The family settles in to its vast London manor, where the nanny celebrates Damien’s fifth birthday by committing suicide in full view of the party guests. That’s awful, but if you think about it, it’s still less traumatic than if they’d hired a clown.

She doesn’t just kill herself, though. First she sees a black dog. The movie seems to think this is a very important detail, so I figured I’d mention it.

Damien is friends with the black dog, but no one else is, except for the creepy replacement nanny, Mrs. Baylock (Mia Farrow), who appears out of nowhere like Scary Poppins and is duty-bound to protect the adorable li’l Antichrist from harm.
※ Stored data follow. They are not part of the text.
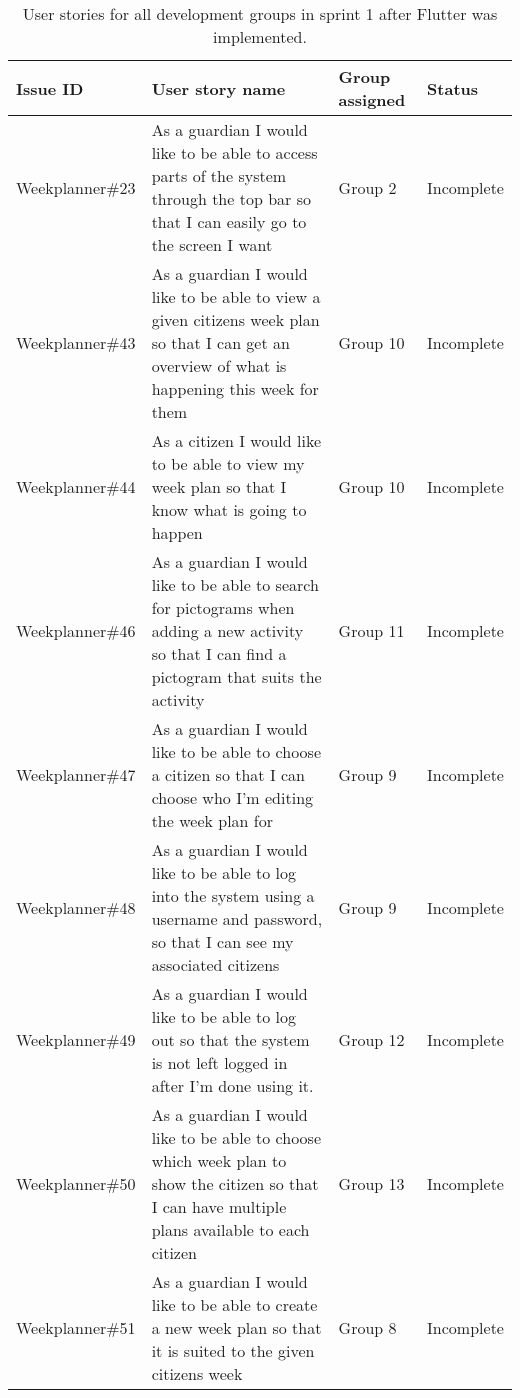 \begin{table}[H]
    \begin{tabular}{|p{2.8cm}|p{7cm}|p{2cm}|p{2cm}|}
    \hline
    Issue ID        & User story name                                                                                                                                                          & Group assigned  & Status     \\ \hline
    Weekplanner\#23 & As a guardian I would like to be able to access parts of the system through the top bar so that I can easily go to the screen I want                                     & Group 2         & Incomplete  \\ \hline
    Weekplanner\#43 & As a guardian I would like to be able to view a given citizens week plan so that I can get an overview of what is happening this week for them                           & Group 10        & Incomplete     \\ \hline
    Weekplanner\#44 & As a citizen I would like to be able to view my week plan so that I know what is going to happen                                                                         & Group 10        & Incomplete       \\ \hline
    Weekplanner\#46 & As a guardian I would like to be able to search for pictograms when adding a new activity so that I can find a pictogram that suits the activity                         & Group 11        & Incomplete      \\ \hline
    Weekplanner\#47 & As a guardian I would like to be able to choose a citizen so that I can choose who I’m editing the week plan for                                                         & Group 9         & Incomplete    \\ \hline
    Weekplanner\#48 & As a guardian I would like to be able to log into the system using a username and password, so that I can see my associated citizens                                     & Group 9         & Incomplete    \\ \hline
    Weekplanner\#49 & As a guardian I would like to be able to log out so that the system is not left logged in after I’m done using it.                                                       & Group 12        & Incomplete      \\ \hline
    Weekplanner\#50 & As a guardian I would like to be able to choose which week plan to show the citizen so that I can have multiple plans available to each citizen                          & Group 13        & Incomplete     \\ \hline
    Weekplanner\#51 & As a guardian I would like to be able to create a new week plan so that it is suited to the given citizens week                                                          & Group 8         & Incomplete    \\ \hline
   \end{tabular}
   \caption{User stories for all development groups in sprint 1 after Flutter was implemented.}\label{table:user-stories-sprint-1-review}
\end{table}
And he is cute, too! Mercy me, I could just gobble him up! Young Seamus Davey-Fitzpatrick isn’t called upon to do much “acting,” per se, just scowl and look malignant. But when he does so, he doesn’t look evil; he looks like a 5-year-old pretending to be evil. Adorable, in other words, like a puppy pretending to be vicious. Your Antichrist, ladies and gentlemen.

But Damien has some dark powers, including the power to frighten monkeys and the power to make sandwiches late at night. (Both of these events are portrayed with chilling starkness.) If that’s not scary enough, sometimes the movie makes things happen really suddenly, to make you think, “Oh, that was scary!,” when really it was just startling. The original film refrained from such shenanigans; the remake, being made in 2006, seems obligated to indulge in them.

There is a priest named Father Brennan (Pete Postlethwaite) who warns Robert Thorn about his potentially evil son, and a photographer named Keith Jennings (David Thewlis) who helps Robert look for answers. They wind up in the company of an artifact-collector/ranting lunatic named Bugenhagen (Michael Gambon), and here’s a fun game you can play: Every time someone says “Bugenhagen,” giggle at what a funny name it is.

Robert is an obtuse fellow (which was also true when Peck played him), sometimes intentionally refusing to face facts and sometimes just thick-headed. After his wife suffers a miscarriage, the doctor says, “There was damage to the womb, so she might not be able to…” and Robert says, “Might not be able to what?!” Might not be able to play the violin, you moron, what do you think?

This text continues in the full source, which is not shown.